I’ve seen this play out so many times.

Teams newer to building AI features show a huge amount of resistance when they’re told they need to hand-label data or manually inspect errors.

They drag their feet, try other approaches to improve the product first (tweak the modeling, rewrite the prompts, add more data), anything but that.

It feels backwards: isn’t the whole point of AI to avoid tedious manual work?

The truth is, these are some of the highest-ROI activities you can do, and yes, they are manual! They’re how you learn where your system is failing, where your definitions are fuzzy, and what “good” actually means.

And yet, teams still resist it:

Comeback #1: “We don’t have time for manual work.” Truth: Without this step your non-manual work will be a waste. This is how you resolve your AI product failure modes.

Comeback #2: “We can automate labeling.” Truth: You can only automate after you’ve defined a ground truth.

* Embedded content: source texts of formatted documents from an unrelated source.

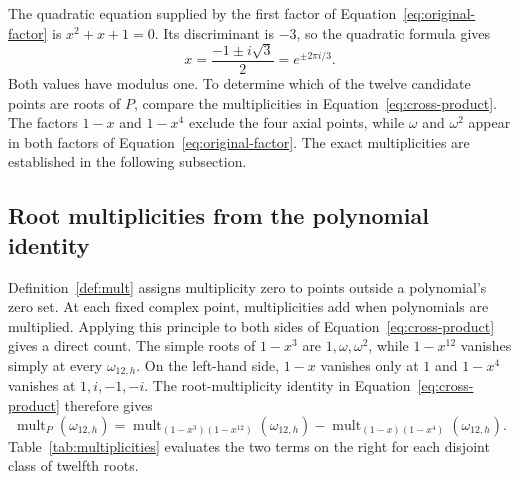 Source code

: \documentclass[11pt,a4paper]{article}
\numberwithin{equation}{section}
\theoremstyle{uprightpaper}
\newcommand{\mult}{\operatorname{mult}}
\begin{document}
The quadratic equation supplied by the first factor of Equation~\eqref{eq:original-factor} is $x^2+x+1=0$. Its discriminant is $-3$, so the quadratic formula gives
\begin{equation}\label{eq:firstquadratic}
 x=\frac{-1\pm i\sqrt3}{2}=e^{\pm2\pi i/3}.
\end{equation}
Both values have modulus one. To determine which of the twelve candidate points are roots of $P$, compare the multiplicities in Equation~\eqref{eq:cross-product}. The factors $1-x$ and $1-x^4$ exclude the four axial points, while $\omega$ and $\omega^2$ appear in both factors of Equation~\eqref{eq:original-factor}. The exact multiplicities are established in the following subsection.



\subsection{Root multiplicities from the polynomial identity}\label{subsec:counts}

Definition~\ref{def:mult} assigns multiplicity zero to points outside a polynomial's zero set. At each fixed complex point, multiplicities add when polynomials are multiplied. Applying this principle to both sides of Equation~\eqref{eq:cross-product} gives a direct count. The simple roots of $1-x^3$ are $1,\omega,\omega^2$, while $1-x^{12}$ vanishes simply at every $\omega_{12,h}$. On the left-hand side, $1-x$ vanishes only at $1$ and $1-x^4$ vanishes at $1,i,-1,-i$. The root-multiplicity identity in Equation~\eqref{eq:cross-product} therefore gives
\begin{equation}\label{eq:multiplicity-difference}
 \mult_P(\omega_{12,h})=
 \mult_{(1-x^3)(1-x^{12})}(\omega_{12,h})
 -\mult_{(1-x)(1-x^4)}(\omega_{12,h}).
\end{equation}
Table~\ref{tab:multiplicities} evaluates the two terms on the right for each disjoint class of twelfth roots.
\end{document}
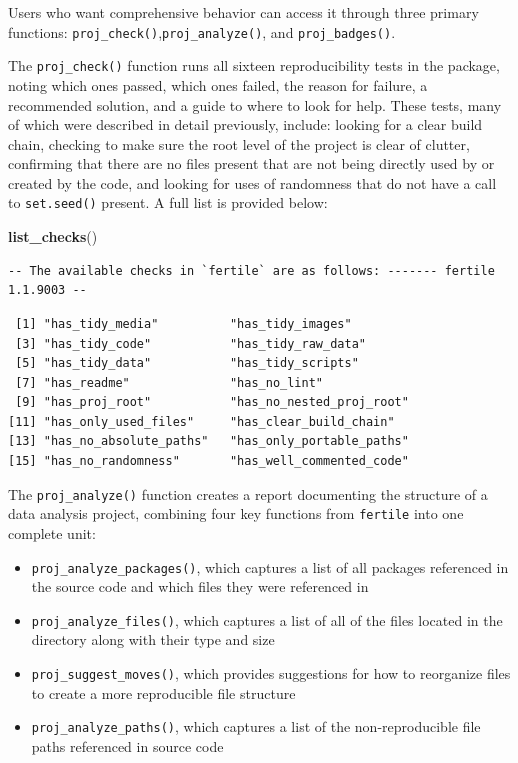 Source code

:\documentclass[12pt,twoside]{reedthesis}
\newenvironment{Shaded}{\begin{snugshade}}{\end{snugshade}}
\newcommand{\KeywordTok}[1]{\textcolor[rgb]{0.13,0.29,0.53}{\textbf{#1}}}
\newcommand{\NormalTok}[1]{#1}
\providecommand{\tightlist}{%
  \setlength{\itemsep}{0pt}\setlength{\parskip}{0pt}}
\begin{document}
Users who want comprehensive behavior can access it through three primary functions: \texttt{proj\_check()},\texttt{proj\_analyze()}, and \texttt{proj\_badges()}.

The \texttt{proj\_check()} function runs all sixteen reproducibility tests in the package, noting which ones passed, which ones failed, the reason for failure, a recommended solution, and a guide to where to look for help. These tests, many of which were described in detail previously, include: looking for a clear build chain, checking to make sure the root level of the project is clear of clutter, confirming that there are no files present that are not being directly used by or created by the code, and looking for uses of randomness that do not have a call to \texttt{set.seed()} present. A full list is provided below:
\begin{Shaded}
\begin{Highlighting}[]
\KeywordTok{list_checks}\NormalTok{()}
\end{Highlighting}
\end{Shaded}
\begin{verbatim}
-- The available checks in `fertile` are as follows: ------- fertile 1.1.9003 --
\end{verbatim}
\begin{verbatim}
 [1] "has_tidy_media"          "has_tidy_images"        
 [3] "has_tidy_code"           "has_tidy_raw_data"      
 [5] "has_tidy_data"           "has_tidy_scripts"       
 [7] "has_readme"              "has_no_lint"            
 [9] "has_proj_root"           "has_no_nested_proj_root"
[11] "has_only_used_files"     "has_clear_build_chain"  
[13] "has_no_absolute_paths"   "has_only_portable_paths"
[15] "has_no_randomness"       "has_well_commented_code"
\end{verbatim}
The \texttt{proj\_analyze()} function creates a report documenting the structure of a data analysis project, combining four key functions from \texttt{fertile} into one complete unit:
\begin{itemize}
\tightlist
\item
  \texttt{proj\_analyze\_packages()}, which captures a list of all packages referenced in the source code and which files they were referenced in
\item
  \texttt{proj\_analyze\_files()}, which captures a list of all of the files located in the directory along with their type and size
\item
  \texttt{proj\_suggest\_moves()}, which provides suggestions for how to reorganize files to create a more reproducible file structure
\item
  \texttt{proj\_analyze\_paths()}, which captures a list of the non-reproducible file paths referenced in source code
\end{itemize}
\end{document}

Otherwise, you just scale your confusion.

Comeback #3: “It’s just tedious grunt work.” Truth: It’s where your product understanding deepens. Manual review is where the team’s mental model of “good” gets built.

I’ve yet to see a great AI product come together without someone, at some point, getting their hands dirty with the data: labeling, inspecting, noticing.

You have to define what you’re after first, and that’s not something you can automate.